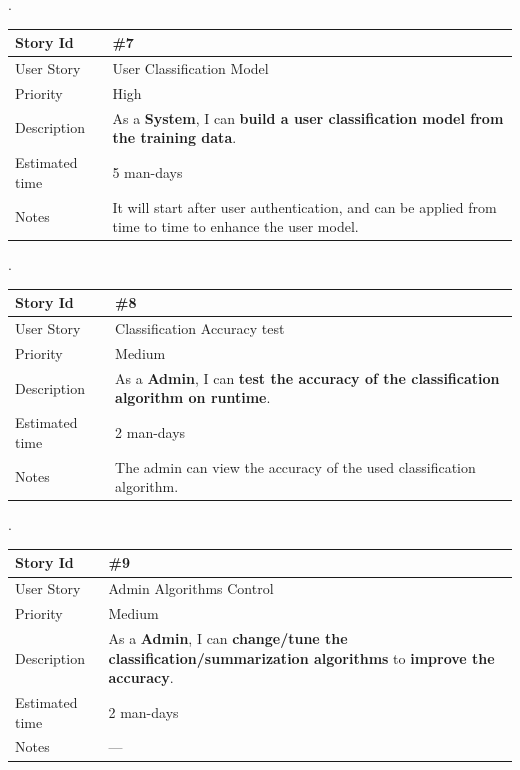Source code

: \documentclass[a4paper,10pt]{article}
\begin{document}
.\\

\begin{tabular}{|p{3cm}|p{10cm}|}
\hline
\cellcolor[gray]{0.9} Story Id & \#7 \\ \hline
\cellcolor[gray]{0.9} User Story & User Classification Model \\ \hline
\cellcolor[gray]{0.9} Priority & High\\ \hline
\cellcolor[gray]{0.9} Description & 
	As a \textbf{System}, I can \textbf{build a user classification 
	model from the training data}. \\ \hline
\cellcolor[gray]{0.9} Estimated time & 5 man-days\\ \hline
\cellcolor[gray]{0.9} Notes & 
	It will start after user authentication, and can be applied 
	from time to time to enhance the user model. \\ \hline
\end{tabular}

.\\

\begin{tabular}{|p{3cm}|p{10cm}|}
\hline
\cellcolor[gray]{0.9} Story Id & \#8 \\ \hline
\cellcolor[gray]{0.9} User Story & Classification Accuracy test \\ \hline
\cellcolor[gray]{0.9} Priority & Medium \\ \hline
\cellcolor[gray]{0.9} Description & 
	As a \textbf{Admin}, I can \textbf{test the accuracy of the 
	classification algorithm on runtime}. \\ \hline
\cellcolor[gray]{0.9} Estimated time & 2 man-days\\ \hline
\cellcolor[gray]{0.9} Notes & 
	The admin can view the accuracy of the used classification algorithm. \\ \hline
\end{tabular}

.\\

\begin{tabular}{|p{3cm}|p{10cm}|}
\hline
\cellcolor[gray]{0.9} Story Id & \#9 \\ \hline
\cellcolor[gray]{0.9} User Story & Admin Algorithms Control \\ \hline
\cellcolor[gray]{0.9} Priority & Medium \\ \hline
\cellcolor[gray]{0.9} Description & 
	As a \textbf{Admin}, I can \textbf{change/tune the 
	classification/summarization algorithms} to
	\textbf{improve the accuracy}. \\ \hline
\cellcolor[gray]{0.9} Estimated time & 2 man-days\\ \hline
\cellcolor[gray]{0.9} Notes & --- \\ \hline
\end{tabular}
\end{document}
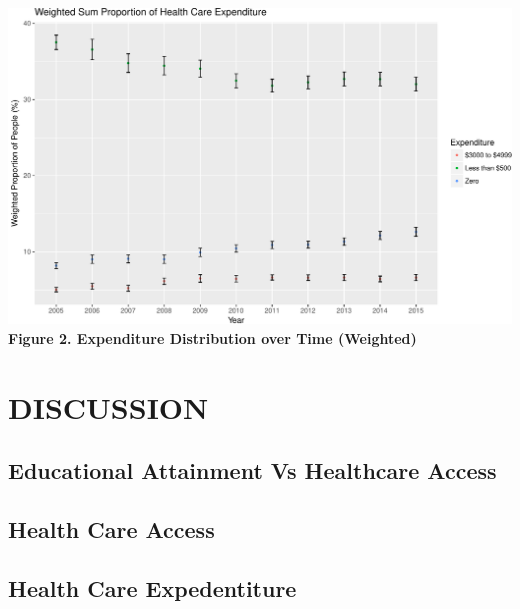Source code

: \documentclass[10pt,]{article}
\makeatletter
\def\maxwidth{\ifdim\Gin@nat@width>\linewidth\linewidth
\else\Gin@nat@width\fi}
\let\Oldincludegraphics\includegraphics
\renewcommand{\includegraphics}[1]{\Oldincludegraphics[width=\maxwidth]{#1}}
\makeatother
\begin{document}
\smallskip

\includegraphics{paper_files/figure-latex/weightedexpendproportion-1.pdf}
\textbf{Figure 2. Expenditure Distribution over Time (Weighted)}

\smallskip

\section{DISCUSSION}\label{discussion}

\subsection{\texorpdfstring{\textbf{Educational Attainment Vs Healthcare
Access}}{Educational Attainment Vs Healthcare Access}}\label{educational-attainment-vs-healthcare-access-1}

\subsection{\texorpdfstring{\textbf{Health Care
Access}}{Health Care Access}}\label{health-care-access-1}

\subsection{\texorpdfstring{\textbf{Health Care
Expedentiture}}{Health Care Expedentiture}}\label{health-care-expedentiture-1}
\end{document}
+===+
What needs to be done: Please transcribe every record above exactly as written, leaving out the pictures.

Task output:
Source code

: \documentclass[a4paper,10pt]{article}
\begin{document}
.\\

\begin{tabular}{|p{3cm}|p{10cm}|}
\hline
\cellcolor[gray]{0.9} Story Id & \#7 \\ \hline
\cellcolor[gray]{0.9} User Story & User Classification Model \\ \hline
\cellcolor[gray]{0.9} Priority & High\\ \hline
\cellcolor[gray]{0.9} Description & 
	As a \textbf{System}, I can \textbf{build a user classification 
	model from the training data}. \\ \hline
\cellcolor[gray]{0.9} Estimated time & 5 man-days\\ \hline
\cellcolor[gray]{0.9} Notes & 
	It will start after user authentication, and can be applied 
	from time to time to enhance the user model. \\ \hline
\end{tabular}

.\\

\begin{tabular}{|p{3cm}|p{10cm}|}
\hline
\cellcolor[gray]{0.9} Story Id & \#8 \\ \hline
\cellcolor[gray]{0.9} User Story & Classification Accuracy test \\ \hline
\cellcolor[gray]{0.9} Priority & Medium \\ \hline
\cellcolor[gray]{0.9} Description & 
	As a \textbf{Admin}, I can \textbf{test the accuracy of the 
	classification algorithm on runtime}. \\ \hline
\cellcolor[gray]{0.9} Estimated time & 2 man-days\\ \hline
\cellcolor[gray]{0.9} Notes & 
	The admin can view the accuracy of the used classification algorithm. \\ \hline
\end{tabular}

.\\

\begin{tabular}{|p{3cm}|p{10cm}|}
\hline
\cellcolor[gray]{0.9} Story Id & \#9 \\ \hline
\cellcolor[gray]{0.9} User Story & Admin Algorithms Control \\ \hline
\cellcolor[gray]{0.9} Priority & Medium \\ \hline
\cellcolor[gray]{0.9} Description & 
	As a \textbf{Admin}, I can \textbf{change/tune the 
	classification/summarization algorithms} to
	\textbf{improve the accuracy}. \\ \hline
\cellcolor[gray]{0.9} Estimated time & 2 man-days\\ \hline
\cellcolor[gray]{0.9} Notes & --- \\ \hline
\end{tabular}
\end{document}
Source code

: \documentclass[10pt,]{article}
\makeatletter
\def\maxwidth{\ifdim\Gin@nat@width>\linewidth\linewidth
\else\Gin@nat@width\fi}
\let\Oldincludegraphics\includegraphics
\renewcommand{\includegraphics}[1]{\Oldincludegraphics[width=\maxwidth]{#1}}
\makeatother
\begin{document}
\smallskip

\includegraphics{paper_files/figure-latex/weightedexpendproportion-1.pdf}
\textbf{Figure 2. Expenditure Distribution over Time (Weighted)}

\smallskip

\section{DISCUSSION}\label{discussion}

\subsection{\texorpdfstring{\textbf{Educational Attainment Vs Healthcare
Access}}{Educational Attainment Vs Healthcare Access}}\label{educational-attainment-vs-healthcare-access-1}

\subsection{\texorpdfstring{\textbf{Health Care
Access}}{Health Care Access}}\label{health-care-access-1}

\subsection{\texorpdfstring{\textbf{Health Care
Expedentiture}}{Health Care Expedentiture}}\label{health-care-expedentiture-1}
\end{document}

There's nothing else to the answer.